#### [Exercise directions]
Count the lines below containing "target"; state the number only.

=== Dataset extract ===

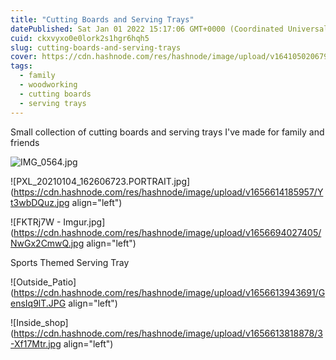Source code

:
 ```yaml
---
title: "Cutting Boards and Serving Trays"
datePublished: Sat Jan 01 2022 15:17:06 GMT+0000 (Coordinated Universal Time)
cuid: ckxvyxo0e0lork2s1hgr6hqh5
slug: cutting-boards-and-serving-trays
cover: https://cdn.hashnode.com/res/hashnode/image/upload/v1641050206795/-0YdOyuoy.jpeg
tags:
  - family
  - woodworking
  - cutting boards
  - serving trays
---
```


Small collection of cutting boards and serving trays I've made for family and friends

![IMG_0564.jpg](https://cdn.hashnode.com/res/hashnode/image/upload/v1641052139994/bcpQscEuz.jpeg)

![PXL_20210104_162606723.PORTRAIT.jpg](https://cdn.hashnode.com/res/hashnode/image/upload/v1656614185957/Yt3wbDQuz.jpg align="left")

![FKTRj7W - Imgur.jpg](https://cdn.hashnode.com/res/hashnode/image/upload/v1656694027405/NwGx2CmwQ.jpg align="left")

Sports Themed Serving Tray

![Outside_Patio](https://cdn.hashnode.com/res/hashnode/image/upload/v1656613943691/GensIq9lT.JPG align="left")

![Inside_shop](https://cdn.hashnode.com/res/hashnode/image/upload/v1656613818878/3-Xf17Mtr.jpg align="left")
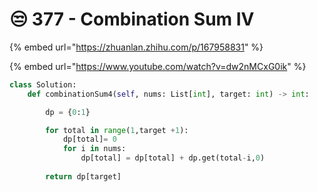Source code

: # 😒 377 - Combination Sum IV



{% embed url="https://zhuanlan.zhihu.com/p/167958831" %}

{% embed url="https://www.youtube.com/watch?v=dw2nMCxG0ik" %}

```python
class Solution:
    def combinationSum4(self, nums: List[int], target: int) -> int:

        dp = {0:1}

        for total in range(1,target +1):
            dp[total]= 0
            for i in nums:
                dp[total] = dp[total] + dp.get(total-i,0)
            
        return dp[target]
        
```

===

#### [Completed exercise]
3